[Plain-text document sources]
⟨

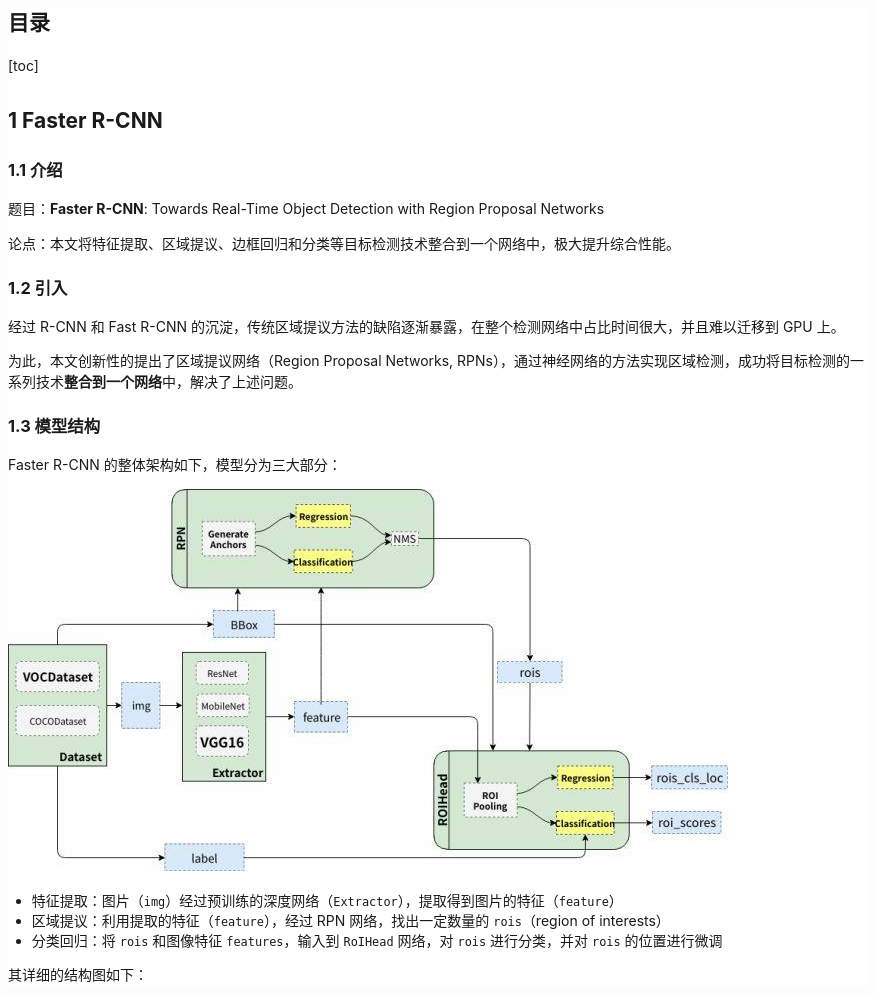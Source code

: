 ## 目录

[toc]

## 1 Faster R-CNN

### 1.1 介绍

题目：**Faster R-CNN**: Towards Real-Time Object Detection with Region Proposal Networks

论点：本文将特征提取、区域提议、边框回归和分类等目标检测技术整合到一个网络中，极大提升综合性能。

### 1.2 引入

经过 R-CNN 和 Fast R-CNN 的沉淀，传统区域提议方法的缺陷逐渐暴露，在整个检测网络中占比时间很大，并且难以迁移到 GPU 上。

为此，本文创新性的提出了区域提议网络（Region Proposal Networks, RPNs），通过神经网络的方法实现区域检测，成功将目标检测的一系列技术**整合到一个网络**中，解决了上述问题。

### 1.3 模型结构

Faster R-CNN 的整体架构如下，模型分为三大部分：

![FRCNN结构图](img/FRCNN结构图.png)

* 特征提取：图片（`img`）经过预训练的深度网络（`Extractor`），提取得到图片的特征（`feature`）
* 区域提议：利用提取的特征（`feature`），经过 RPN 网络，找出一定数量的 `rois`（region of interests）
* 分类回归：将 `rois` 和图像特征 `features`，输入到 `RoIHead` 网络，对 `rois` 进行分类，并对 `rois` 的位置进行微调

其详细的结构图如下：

⟩
⟨

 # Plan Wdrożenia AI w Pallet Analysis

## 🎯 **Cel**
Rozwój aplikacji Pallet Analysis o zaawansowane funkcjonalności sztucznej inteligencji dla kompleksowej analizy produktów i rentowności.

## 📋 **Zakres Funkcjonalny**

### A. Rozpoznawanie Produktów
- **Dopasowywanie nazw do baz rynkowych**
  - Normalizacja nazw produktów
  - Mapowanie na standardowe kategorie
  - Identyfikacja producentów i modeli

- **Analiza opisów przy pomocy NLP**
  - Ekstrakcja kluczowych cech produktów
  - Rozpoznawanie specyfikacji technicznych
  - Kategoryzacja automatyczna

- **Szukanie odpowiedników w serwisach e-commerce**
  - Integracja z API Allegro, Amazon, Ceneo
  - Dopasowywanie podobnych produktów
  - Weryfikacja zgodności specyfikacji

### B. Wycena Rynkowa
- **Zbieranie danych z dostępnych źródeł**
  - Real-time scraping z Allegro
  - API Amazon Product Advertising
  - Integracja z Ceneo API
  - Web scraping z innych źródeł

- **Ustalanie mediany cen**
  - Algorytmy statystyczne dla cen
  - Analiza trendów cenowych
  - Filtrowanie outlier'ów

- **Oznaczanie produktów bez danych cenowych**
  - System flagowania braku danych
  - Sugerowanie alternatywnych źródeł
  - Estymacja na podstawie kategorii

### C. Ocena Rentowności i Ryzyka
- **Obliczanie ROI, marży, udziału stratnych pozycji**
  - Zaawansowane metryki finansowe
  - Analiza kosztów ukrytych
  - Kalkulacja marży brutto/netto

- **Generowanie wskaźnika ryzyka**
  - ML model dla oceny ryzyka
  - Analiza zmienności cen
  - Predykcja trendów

⟩

#### Activity
When you reach the line containing "- Zaawansowane metryki finansowe" in the data above, start copying exactly, and stop after the line containing "- Predykcja trendów".

#### Task response
  - Zaawansowane metryki finansowe
  - Analiza kosztów ukrytych
  - Kalkulacja marży brutto/netto

- **Generowanie wskaźnika ryzyka**
  - ML model dla oceny ryzyka
  - Analiza zmienności cen
  - Predykcja trendów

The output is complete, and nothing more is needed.